> Input
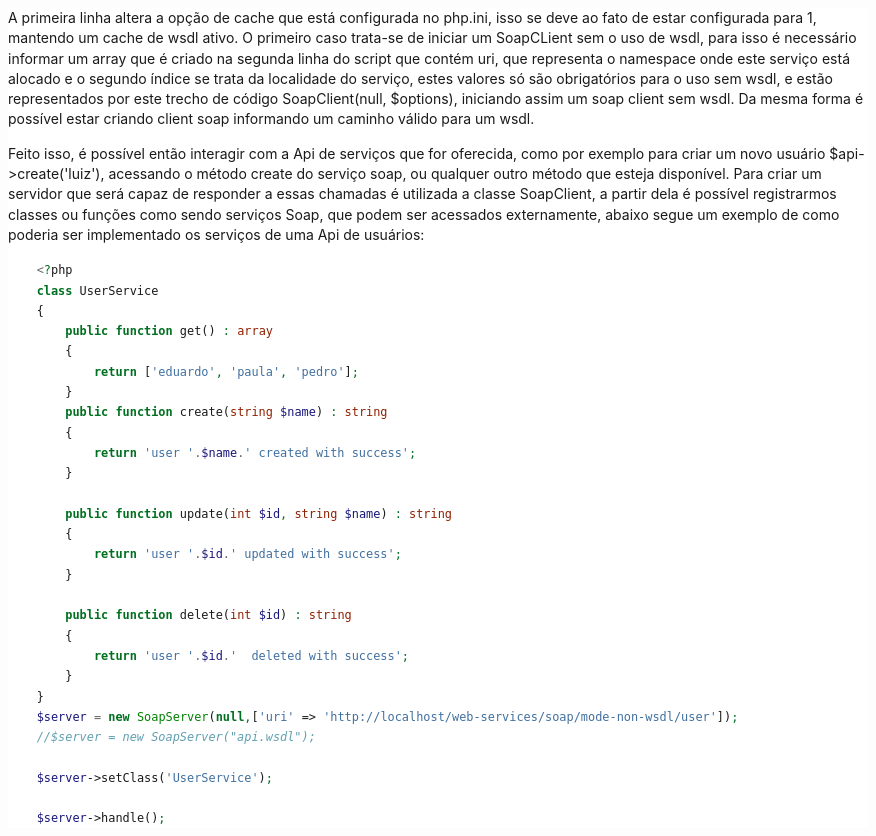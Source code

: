 <p>
    A primeira linha altera a opção de cache que está configurada no php.ini, 
    isso se deve ao fato de estar configurada para 1, mantendo um cache de wsdl ativo. 
    O primeiro caso trata-se de iniciar um SoapCLient sem o uso de wsdl, 
    para isso é necessário informar um array que é criado na segunda linha do script que contém uri, 
    que representa o namespace onde este serviço está alocado 
    e o segundo índice se trata da localidade do serviço, estes valores só são obrigatórios 
    para o uso sem wsdl, e estão representados por este trecho de 
    código SoapClient(null, $options), iniciando assim um soap client sem wsdl. 
    Da mesma forma é possível estar criando client soap informando um caminho válido para 
    um wsdl. 
</p>
<p>
    Feito isso, é possível então interagir com a Api de serviços que for oferecida,
    como por exemplo para criar um novo usuário $api->create('luiz'),
    acessando o método create do serviço soap, ou qualquer outro método que esteja 
    disponível.
    Para criar um servidor que será capaz de responder a essas chamadas é utilizada a classe SoapClient, a partir dela é possível registrarmos classes ou funções como sendo serviços Soap, que podem ser acessados externamente, abaixo segue um exemplo de como poderia ser implementado os serviços de uma Api de usuários:
</p>

```php
    <?php
    class UserService
    {
        public function get() : array
        {
            return ['eduardo', 'paula', 'pedro'];
        }
        public function create(string $name) : string
        {
            return 'user '.$name.' created with success';
        }

        public function update(int $id, string $name) : string
        {
            return 'user '.$id.' updated with success';
        }
        
        public function delete(int $id) : string
        {
            return 'user '.$id.'  deleted with success';
        }
    }
    $server = new SoapServer(null,['uri' => 'http://localhost/web-services/soap/mode-non-wsdl/user']);
    //$server = new SoapServer("api.wsdl");

    $server->setClass('UserService');

    $server->handle();
```
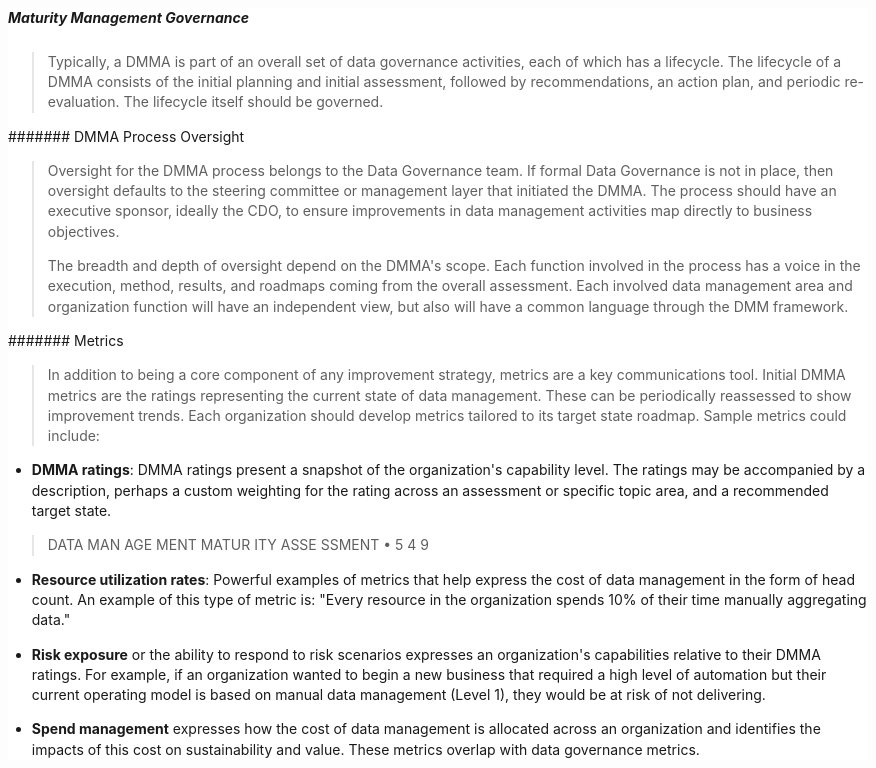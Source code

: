 ##### Maturity Management Governance

> Typically, a DMMA is part of an overall set of data governance
> activities, each of which has a lifecycle. The lifecycle of a DMMA
> consists of the initial planning and initial assessment, followed by
> recommendations, an action plan, and periodic re-evaluation. The
> lifecycle itself should be governed.

####### DMMA Process Oversight

> Oversight for the DMMA process belongs to the Data Governance team. If
> formal Data Governance is not in place, then oversight defaults to the
> steering committee or management layer that initiated the DMMA. The
> process should have an executive sponsor, ideally the CDO, to ensure
> improvements in data management activities map directly to business
> objectives.
>
> The breadth and depth of oversight depend on the DMMA's scope. Each
> function involved in the process has a voice in the execution, method,
> results, and roadmaps coming from the overall assessment. Each
> involved data management area and organization function will have an
> independent view, but also will have a common language through the DMM
> framework.

####### Metrics

> In addition to being a core component of any improvement strategy,
> metrics are a key communications tool. Initial DMMA metrics are the
> ratings representing the current state of data management. These can
> be periodically reassessed to show improvement trends. Each
> organization should develop metrics tailored to its target state
> roadmap. Sample metrics could include:

-   **DMMA ratings**: DMMA ratings present a snapshot of the
    organization's capability level. The ratings may be accompanied by a
    description, perhaps a custom weighting for the rating across an
    assessment or specific topic area, and a recommended target state.

> DATA MAN AGE MENT MATUR ITY ASSE SSMENT • 5 4 9

-   **Resource utilization rates**: Powerful examples of metrics that
    help express the cost of data management in the form of head count.
    An example of this type of metric is: "Every resource in the
    organization spends 10% of their time manually aggregating data."

-   **Risk exposure** or the ability to respond to risk scenarios
    expresses an organization's capabilities relative to their DMMA
    ratings. For example, if an organization wanted to begin a new
    business that required a high level of automation but their current
    operating model is based on manual data management (Level 1), they
    would be at risk of not delivering.

-   **Spend management** expresses how the cost of data management is
    allocated across an organization and identifies the impacts of this
    cost on sustainability and value. These metrics overlap with data
    governance metrics.
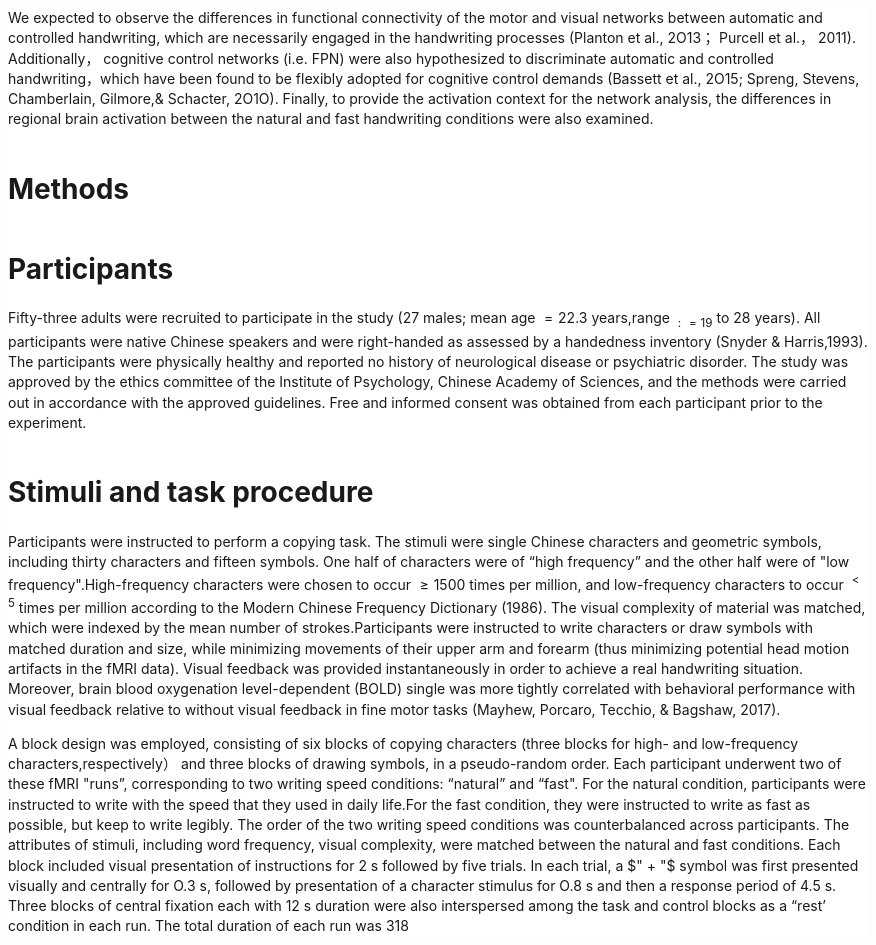 We expected to observe the differences in functional connectivity of the motor and visual networks between automatic and controlled handwriting, which are necessarily engaged in the handwriting processes (Planton et al., 2O13； Purcell et al.， 2011). Additionally， cognitive control networks (i.e. FPN) were also hypothesized to discriminate automatic and controlled handwriting，which have been found to be flexibly adopted for cognitive control demands (Bassett et al., 2O15; Spreng, Stevens, Chamberlain, Gilmore,& Schacter, 2O1O). Finally, to provide the activation context for the network analysis, the differences in regional brain activation between the natural and fast handwriting conditions were also examined.

# Methods

# Participants

Fifty-three adults were recruited to participate in the study (27 males; mean age $= 2 2 . 3$ years,range $_ { : = 1 9 }$ to 28 years). All participants were native Chinese speakers and were right-handed as assessed by a handedness inventory (Snyder & Harris,1993). The participants were physically healthy and reported no history of neurological disease or psychiatric disorder. The study was approved by the ethics committee of the Institute of Psychology, Chinese Academy of Sciences, and the methods were carried out in accordance with the approved guidelines. Free and informed consent was obtained from each participant prior to the experiment.

# Stimuli and task procedure

Participants were instructed to perform a copying task. The stimuli were single Chinese characters and geometric symbols, including thirty characters and fifteen symbols. One half of characters were of “high frequency” and the other half were of "low frequency".High-frequency characters were chosen to occur $\geq 1 5 0 0$ times per million, and low-frequency characters to occur $^ { < 5 }$ times per million according to the Modern Chinese Frequency Dictionary (1986). The visual complexity of material was matched, which were indexed by the mean number of strokes.Participants were instructed to write characters or draw symbols with matched duration and size, while minimizing movements of their upper arm and forearm (thus minimizing potential head motion artifacts in the fMRI data). Visual feedback was provided instantaneously in order to achieve a real handwriting situation. Moreover, brain blood oxygenation level-dependent (BOLD) single was more tightly correlated with behavioral performance with visual feedback relative to without visual feedback in fine motor tasks (Mayhew, Porcaro, Tecchio, & Bagshaw, 2017).

A block design was employed, consisting of six blocks of copying characters (three blocks for high- and low-frequency characters,respectively） and three blocks of drawing symbols, in a pseudo-random order. Each participant underwent two of these fMRI "runs”, corresponding to two writing speed conditions: “natural” and “fast". For the natural condition, participants were instructed to write with the speed that they used in daily life.For the fast condition, they were instructed to write as fast as possible, but keep to write legibly. The order of the two writing speed conditions was counterbalanced across participants. The attributes of stimuli, including word frequency, visual complexity, were matched between the natural and fast conditions. Each block included visual presentation of instructions for 2 s followed by five trials. In each trial, a $" + "$ symbol was first presented visually and centrally for O.3 s, followed by presentation of a character stimulus for O.8 s and then a response period of 4.5 s. Three blocks of central fixation each with 12 s duration were also interspersed among the task and control blocks as a “rest’ condition in each run. The total duration of each run was 318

> What the task asks
What is needed is an exact copy of all the records, minus any pictures.

> Answer below
Source code

: <p>
    A primeira linha altera a opção de cache que está configurada no php.ini, 
    isso se deve ao fato de estar configurada para 1, mantendo um cache de wsdl ativo. 
    O primeiro caso trata-se de iniciar um SoapCLient sem o uso de wsdl, 
    para isso é necessário informar um array que é criado na segunda linha do script que contém uri, 
    que representa o namespace onde este serviço está alocado 
    e o segundo índice se trata da localidade do serviço, estes valores só são obrigatórios 
    para o uso sem wsdl, e estão representados por este trecho de 
    código SoapClient(null, $options), iniciando assim um soap client sem wsdl. 
    Da mesma forma é possível estar criando client soap informando um caminho válido para 
    um wsdl. 
</p>
<p>
    Feito isso, é possível então interagir com a Api de serviços que for oferecida,
    como por exemplo para criar um novo usuário $api->create('luiz'),
    acessando o método create do serviço soap, ou qualquer outro método que esteja 
    disponível.
    Para criar um servidor que será capaz de responder a essas chamadas é utilizada a classe SoapClient, a partir dela é possível registrarmos classes ou funções como sendo serviços Soap, que podem ser acessados externamente, abaixo segue um exemplo de como poderia ser implementado os serviços de uma Api de usuários:
</p>

```php
    <?php
    class UserService
    {
        public function get() : array
        {
            return ['eduardo', 'paula', 'pedro'];
        }
        public function create(string $name) : string
        {
            return 'user '.$name.' created with success';
        }

        public function update(int $id, string $name) : string
        {
            return 'user '.$id.' updated with success';
        }
        
        public function delete(int $id) : string
        {
            return 'user '.$id.'  deleted with success';
        }
    }
    $server = new SoapServer(null,['uri' => 'http://localhost/web-services/soap/mode-non-wsdl/user']);
    //$server = new SoapServer("api.wsdl");

    $server->setClass('UserService');

    $server->handle();
```
Source code

: ##### Maturity Management Governance

> Typically, a DMMA is part of an overall set of data governance
> activities, each of which has a lifecycle. The lifecycle of a DMMA
> consists of the initial planning and initial assessment, followed by
> recommendations, an action plan, and periodic re-evaluation. The
> lifecycle itself should be governed.

####### DMMA Process Oversight

> Oversight for the DMMA process belongs to the Data Governance team. If
> formal Data Governance is not in place, then oversight defaults to the
> steering committee or management layer that initiated the DMMA. The
> process should have an executive sponsor, ideally the CDO, to ensure
> improvements in data management activities map directly to business
> objectives.
>
> The breadth and depth of oversight depend on the DMMA's scope. Each
> function involved in the process has a voice in the execution, method,
> results, and roadmaps coming from the overall assessment. Each
> involved data management area and organization function will have an
> independent view, but also will have a common language through the DMM
> framework.

####### Metrics

> In addition to being a core component of any improvement strategy,
> metrics are a key communications tool. Initial DMMA metrics are the
> ratings representing the current state of data management. These can
> be periodically reassessed to show improvement trends. Each
> organization should develop metrics tailored to its target state
> roadmap. Sample metrics could include:

-   **DMMA ratings**: DMMA ratings present a snapshot of the
    organization's capability level. The ratings may be accompanied by a
    description, perhaps a custom weighting for the rating across an
    assessment or specific topic area, and a recommended target state.

> DATA MAN AGE MENT MATUR ITY ASSE SSMENT • 5 4 9

-   **Resource utilization rates**: Powerful examples of metrics that
    help express the cost of data management in the form of head count.
    An example of this type of metric is: "Every resource in the
    organization spends 10% of their time manually aggregating data."

-   **Risk exposure** or the ability to respond to risk scenarios
    expresses an organization's capabilities relative to their DMMA
    ratings. For example, if an organization wanted to begin a new
    business that required a high level of automation but their current
    operating model is based on manual data management (Level 1), they
    would be at risk of not delivering.

-   **Spend management** expresses how the cost of data management is
    allocated across an organization and identifies the impacts of this
    cost on sustainability and value. These metrics overlap with data
    governance metrics.
 We expected to observe the differences in functional connectivity of the motor and visual networks between automatic and controlled handwriting, which are necessarily engaged in the handwriting processes (Planton et al., 2O13； Purcell et al.， 2011). Additionally， cognitive control networks (i.e. FPN) were also hypothesized to discriminate automatic and controlled handwriting，which have been found to be flexibly adopted for cognitive control demands (Bassett et al., 2O15; Spreng, Stevens, Chamberlain, Gilmore,& Schacter, 2O1O). Finally, to provide the activation context for the network analysis, the differences in regional brain activation between the natural and fast handwriting conditions were also examined.

# Methods

# Participants

Fifty-three adults were recruited to participate in the study (27 males; mean age $= 2 2 . 3$ years,range $_ { : = 1 9 }$ to 28 years). All participants were native Chinese speakers and were right-handed as assessed by a handedness inventory (Snyder & Harris,1993). The participants were physically healthy and reported no history of neurological disease or psychiatric disorder. The study was approved by the ethics committee of the Institute of Psychology, Chinese Academy of Sciences, and the methods were carried out in accordance with the approved guidelines. Free and informed consent was obtained from each participant prior to the experiment.

# Stimuli and task procedure

Participants were instructed to perform a copying task. The stimuli were single Chinese characters and geometric symbols, including thirty characters and fifteen symbols. One half of characters were of “high frequency” and the other half were of "low frequency".High-frequency characters were chosen to occur $\geq 1 5 0 0$ times per million, and low-frequency characters to occur $^ { < 5 }$ times per million according to the Modern Chinese Frequency Dictionary (1986). The visual complexity of material was matched, which were indexed by the mean number of strokes.Participants were instructed to write characters or draw symbols with matched duration and size, while minimizing movements of their upper arm and forearm (thus minimizing potential head motion artifacts in the fMRI data). Visual feedback was provided instantaneously in order to achieve a real handwriting situation. Moreover, brain blood oxygenation level-dependent (BOLD) single was more tightly correlated with behavioral performance with visual feedback relative to without visual feedback in fine motor tasks (Mayhew, Porcaro, Tecchio, & Bagshaw, 2017).

A block design was employed, consisting of six blocks of copying characters (three blocks for high- and low-frequency characters,respectively） and three blocks of drawing symbols, in a pseudo-random order. Each participant underwent two of these fMRI "runs”, corresponding to two writing speed conditions: “natural” and “fast". For the natural condition, participants were instructed to write with the speed that they used in daily life.For the fast condition, they were instructed to write as fast as possible, but keep to write legibly. The order of the two writing speed conditions was counterbalanced across participants. The attributes of stimuli, including word frequency, visual complexity, were matched between the natural and fast conditions. Each block included visual presentation of instructions for 2 s followed by five trials. In each trial, a $" + "$ symbol was first presented visually and centrally for O.3 s, followed by presentation of a character stimulus for O.8 s and then a response period of 4.5 s. Three blocks of central fixation each with 12 s duration were also interspersed among the task and control blocks as a “rest’ condition in each run. The total duration of each run was 318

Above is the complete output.